The Towers of Hanoi problem can be solved recursively as follows. Let Tn be the minimum number of steps needed to move an n-disk tower from one post to another. For example, a bit of experimentation shows that T1 = 1 and T2 = 3. For 3 disks, the solution given above proves that T3 ≤ 7. We can generalize the approach used for 3 disks to the following recursive algorithm for n disks. Step 1. Move the top n − 1 disks from the first post to the third post. This can be done in Tn−1 steps. 1
| 1 | | | | | | 1 |
| 2 . | | | | | | . |
| . | | | | | | 2 |
| n | | | ⇒ | n | | n-1 |
Step 2. Move the largest disk from the first post to the to the second post. This requires just 1 step. 1 2 . . . n n−1 ⇒ 1 2 . . . n n−1
| | | 1 | | | 1 | |
| | | 2 | | | . | |
| . | | | | | 2 | |
| n| | n-1 | ⇒ | n | n-1 | |
Step 3. Move the n − 1 disks from the third post onto the second post.
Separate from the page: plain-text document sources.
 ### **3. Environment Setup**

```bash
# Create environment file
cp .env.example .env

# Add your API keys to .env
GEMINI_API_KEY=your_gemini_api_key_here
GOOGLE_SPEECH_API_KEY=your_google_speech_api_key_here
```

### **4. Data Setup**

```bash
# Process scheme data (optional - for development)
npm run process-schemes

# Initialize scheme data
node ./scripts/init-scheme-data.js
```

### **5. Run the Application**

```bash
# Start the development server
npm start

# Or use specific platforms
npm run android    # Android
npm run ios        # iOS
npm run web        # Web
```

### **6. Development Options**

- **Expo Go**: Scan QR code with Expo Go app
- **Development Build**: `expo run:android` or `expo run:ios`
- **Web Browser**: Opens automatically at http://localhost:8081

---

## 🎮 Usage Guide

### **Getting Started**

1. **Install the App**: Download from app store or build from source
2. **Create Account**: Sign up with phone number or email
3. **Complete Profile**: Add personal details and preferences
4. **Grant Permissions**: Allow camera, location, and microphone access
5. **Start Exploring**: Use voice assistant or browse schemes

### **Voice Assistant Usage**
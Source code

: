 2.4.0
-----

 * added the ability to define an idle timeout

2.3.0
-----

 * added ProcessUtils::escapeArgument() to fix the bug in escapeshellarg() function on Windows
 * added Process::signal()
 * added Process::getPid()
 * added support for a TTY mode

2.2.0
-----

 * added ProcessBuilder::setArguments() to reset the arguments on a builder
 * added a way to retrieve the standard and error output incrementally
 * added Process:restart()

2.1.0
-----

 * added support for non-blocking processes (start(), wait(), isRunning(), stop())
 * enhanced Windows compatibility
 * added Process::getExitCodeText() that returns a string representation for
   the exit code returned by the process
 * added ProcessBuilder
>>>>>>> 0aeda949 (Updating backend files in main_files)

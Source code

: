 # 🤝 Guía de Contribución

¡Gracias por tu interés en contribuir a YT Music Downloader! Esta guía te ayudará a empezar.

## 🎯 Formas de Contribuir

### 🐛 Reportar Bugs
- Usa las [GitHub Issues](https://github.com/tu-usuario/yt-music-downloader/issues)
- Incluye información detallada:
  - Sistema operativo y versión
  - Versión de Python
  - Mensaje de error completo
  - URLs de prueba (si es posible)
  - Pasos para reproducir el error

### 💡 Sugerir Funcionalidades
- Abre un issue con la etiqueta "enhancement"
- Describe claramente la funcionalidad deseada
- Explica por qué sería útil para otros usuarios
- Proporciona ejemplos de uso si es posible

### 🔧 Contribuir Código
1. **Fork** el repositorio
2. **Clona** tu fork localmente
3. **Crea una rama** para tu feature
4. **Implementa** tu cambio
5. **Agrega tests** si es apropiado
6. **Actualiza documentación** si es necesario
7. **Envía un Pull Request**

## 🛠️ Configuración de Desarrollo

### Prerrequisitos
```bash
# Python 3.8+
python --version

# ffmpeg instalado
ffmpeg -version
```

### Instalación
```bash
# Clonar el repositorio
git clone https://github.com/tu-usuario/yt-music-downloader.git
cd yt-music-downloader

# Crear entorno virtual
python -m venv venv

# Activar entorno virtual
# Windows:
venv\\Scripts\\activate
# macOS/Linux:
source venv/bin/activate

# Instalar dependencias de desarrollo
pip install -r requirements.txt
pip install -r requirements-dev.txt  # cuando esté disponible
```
Again, Tn−1 steps are required. 1 2 . . . n n−1 ⇒ 1 2 . . . n
| | | 1 | | | | 1 |
| | | 2 | | | | 2 |
| . | | | | | | . |
| | n | n-1 | ⇒ | | | n |
This calculation shows that Tn, the quantity of steps needed to move n plates to an alternate post, is all things considered 2Tn−1 + 1. We can utilize this reality to register upper limits on the quantity of steps required for different quantities of circles:
T3 ≤ 2 · T2 + 1 = 7 T4 ≤ 2 · T3 + 1 ≤ 15
it shows that the quantity of steps required is in any event 2Tn−1 + 1. Since we gave a calculation utilizing precisely that number of steps, we presently have a repeat for Tn, the quantity of moves needed to finish the Tower of Hanoi issue with n plates: T1 = 1 Tn = 2Tn−1 + 1 (for n ≥ 2) We can utilize this repeat to presume that T2 = 3, T3 = 7, T4 = 15, . . ..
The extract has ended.